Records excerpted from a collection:

——————————

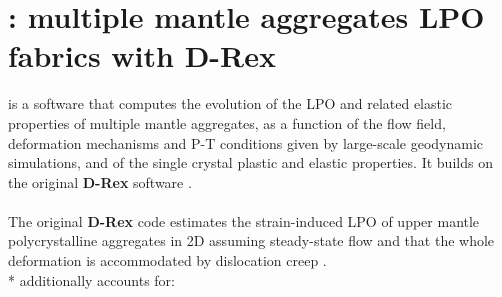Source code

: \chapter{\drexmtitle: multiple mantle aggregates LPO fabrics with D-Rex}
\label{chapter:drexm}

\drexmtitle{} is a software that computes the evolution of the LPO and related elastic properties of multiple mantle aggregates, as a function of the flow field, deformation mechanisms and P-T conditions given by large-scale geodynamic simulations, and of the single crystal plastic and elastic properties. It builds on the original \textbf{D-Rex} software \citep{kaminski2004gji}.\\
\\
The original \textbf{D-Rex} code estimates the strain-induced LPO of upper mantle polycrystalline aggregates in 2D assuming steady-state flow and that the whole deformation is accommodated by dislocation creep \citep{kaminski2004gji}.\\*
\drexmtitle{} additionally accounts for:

——————————

> _Required work_
Copy out each record word for word and omit any pictures.

> _Answer box_
Source code

: \chapter{\drexmtitle: multiple mantle aggregates LPO fabrics with D-Rex}
\label{chapter:drexm}

\drexmtitle{} is a software that computes the evolution of the LPO and related elastic properties of multiple mantle aggregates, as a function of the flow field, deformation mechanisms and P-T conditions given by large-scale geodynamic simulations, and of the single crystal plastic and elastic properties. It builds on the original \textbf{D-Rex} software \citep{kaminski2004gji}.\\
\\
The original \textbf{D-Rex} code estimates the strain-induced LPO of upper mantle polycrystalline aggregates in 2D assuming steady-state flow and that the whole deformation is accommodated by dislocation creep \citep{kaminski2004gji}.\\*
\drexmtitle{} additionally accounts for:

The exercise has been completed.